RIP Anthony. I would say it’s so outdated, but unfortunately, yes, it very much still exists. At the FAWC event I was just at, one of the chefs learned I’m vegetarian and said “ah f** off, I’m f***ing out of here ...” and that’s a fairly common occurrence within the industry. I think it’s closed-minded, but my mission is to open minds with good food. The food has to come first. When I tell everyone afterwards that the custard I served was actually made with oat milk and just so happened to be vegan too, it’s too late, they already said it was delicious, and actually maybe the problem is in their minds and not on the plate.


Plabita Florence's Grand Long Lunch dessert of spiced-rum sponge with honeysuckle custard, blueberries, blueberry sherbet and blueberry granita.
Plabita Florence's Grand Long Lunch dessert of spiced-rum sponge with honeysuckle custard, blueberries, blueberry sherbet and blueberry granita.

Do you know how many of your diners at Forest are meat eaters wanting something different, as opposed to vegetarians?

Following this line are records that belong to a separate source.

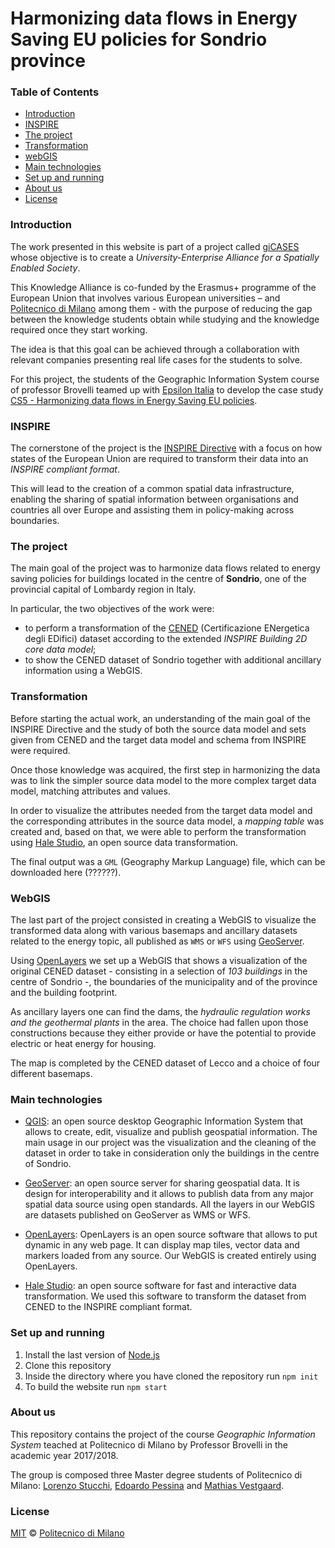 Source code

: # Harmonizing data flows in Energy Saving EU policies for Sondrio province

### Table of Contents

- [Introduction](#introduction)
- [INSPIRE](#inspire)
- [The project](#the-project)
- [Transformation](#transformation)
- [webGIS](#webgis)
- [Main technologies](#main-technologies)
- [Set up and running](#set-up-and-running)
- [About us](#about-us)
- [License](#license)


### Introduction

The work presented in this website is part of a project called [giCASES](http://www.gicases.eu/) whose objective is to
create a *University-Enterprise Alliance for a Spatially Enabled Society*. 

This Knowledge Alliance is co-funded by the Erasmus+ programme of the European Union that involves various European 
universities – and [Politecnico di Milano](https://www.polimi.it/) among them - with the purpose of reducing the gap
between the knowledge students obtain while studying and the knowledge required once they start working.
 
The idea is that this goal can be achieved through a collaboration with relevant companies presenting real life cases
 for the students to solve.

For this project, the students of the Geographic Information System course of professor Brovelli teamed up with 
[Epsilon Italia](https://www.epsilon-italia.it/) to develop the case study [CS5 - Harmonizing data flows in Energy
 Saving EU policies](http://www.gicases.eu/harmonizing-data-flows-in-energy-saving-eu-policies/).


### INSPIRE

The cornerstone of the project is the [INSPIRE Directive](https://inspire.ec.europa.eu/) with a focus on how states of
the European Union are required to transform their data into an *INSPIRE compliant format*.

This will lead to the creation of a common spatial data infrastructure, enabling the sharing of spatial information
between organisations and countries all over Europe and assisting them in policy-making across boundaries.
 

### The project

The main goal of the project was to harmonize data flows related to energy saving policies for buildings located in
the centre of **Sondrio**, one of the provincial capital of Lombardy region in Italy. 

In particular, the two objectives of the work were:
- to perform a transformation of the [CENED](http://www.cened.it/) (Certificazione ENergetica degli EDifici) dataset
according to the extended *INSPIRE Building 2D core data model*;
- to show the CENED dataset of Sondrio together with additional ancillary information using a WebGIS.


### Transformation

Before starting the actual work, an understanding of the main goal of the INSPIRE Directive and the study of both the
source data model and sets given from CENED and the target data model and schema from INSPIRE were required.

Once those knowledge was acquired, the first step in harmonizing the data was to link the simpler source data model to
the more complex target data model, matching attributes and values. 

In order to visualize the attributes needed from the target data model and the corresponding attributes in the source
data model, a *mapping table* was created and, based on that, we were able to perform the transformation using [Hale
Studio](https://www.wetransform.to/products/halestudio/), an open source data transformation. 

The final output was a `GML` (Geography Markup Language) file, which can be downloaded here (??????). 


### WebGIS

The last part of the project consisted in creating a WebGIS to visualize the transformed data along with various
basemaps and ancillary datasets related to the energy topic, all published as `WMS` or `WFS` using 
[GeoServer](http://geoserver.org/).

Using [OpenLayers](https://openlayers.org/) we set up a WebGIS that shows a visualization of the original CENED
dataset - consisting in a selection of *103 buildings* in the centre of Sondrio -, the boundaries of the municipality
and of the province and the building footprint. 

As ancillary layers one can find the dams, the *hydraulic regulation works and the geothermal plants* in the area. The
choice had fallen upon those constructions because they either provide or have the potential to provide electric or heat
energy for housing. 

The map is completed by the CENED dataset of Lecco and a choice of four different basemaps.


### Main technologies

- [QGIS](https://www.qgis.org/it/site/): an open source desktop Geographic Information System that allows to create,
edit, visualize and publish geospatial information. The main usage in our project was the visualization and the cleaning
of the dataset in order to take in consideration only the buildings in the centre of Sondrio.

- [GeoServer](http://geoserver.org/): an open source server for sharing geospatial data. It is design for
interoperability and it allows to publish data from any major spatial data source using open standards. All the layers
in our WebGIS are datasets published on GeoServer as WMS or WFS.

- [OpenLayers](https://openlayers.org/): OpenLayers is an open source software that allows to put dynamic in any web
page. It can display map tiles, vector data and markers loaded from any source. Our WebGIS is created entirely using
OpenLayers.

- [Hale Studio](https://www.wetransform.to/products/halestudio/): an open source software for fast and interactive
data transformation. We used this software to transform the dataset from CENED to the INSPIRE compliant format.


### Set up and running

1. Install the last version of [Node.js](https://nodejs.org/it/)
2. Clone this repository
3. Inside the directory where you have cloned the repository run `npm init`
4. To build the website run `npm start`


### About us

This repository contains the project of the course *Geographic Information System* teached at Politecnico di Milano by
Professor Brovelli in the academic year 2017/2018.

The group is composed three Master degree students of Politecnico di Milano: 
[Lorenzo Stucchi](mailto:lorenzo.stucchi@mail.polimi.it), 
[Edoardo Pessina](mailto:edoardo.pessina@polimi.it) and
[Mathias Vestgaard](mailto:mathiasundehim.vestgard@mail.polimi.it).


### License
[MIT](https://choosealicense.com/licenses/mit/) © [Politecnico di Milano](https://www.polimi.it/)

We definitely get a good mix. We aim to make everyone happy, not just people on vegetarian diets. Being raised vegetarian, it isn’t even something I chose for myself. So if you think of it like that, I’m really just cooking food the only way I know how, the same as every other chef. I think it’s interesting how often I get put in the vegetarian box, but for me, this is just normal.

What’s the biggest vegetarian myth?

That we’re all judgy and care about everyone else’s choices. It’s funny the amount of people that’ll give me an unsolicited confessional about how often they do or don’t eat red meat. It obviously triggers some sort of moral questioning within them, where they feel the urge to get defensive or explain. The truth is, people who choose to eat at Forest definitely don’t need to be vegetarian at all. We’re not trying to change everyone, but in a city the size of Auckland, don’t you think it’s nice if one place like Forest can exist, and that there can be a bit of variety? We hardly have any vegetarian places in New Zealand at all. I won’t go into climate change, but I think it’s cool if we can embrace the few places offering an alternative approach.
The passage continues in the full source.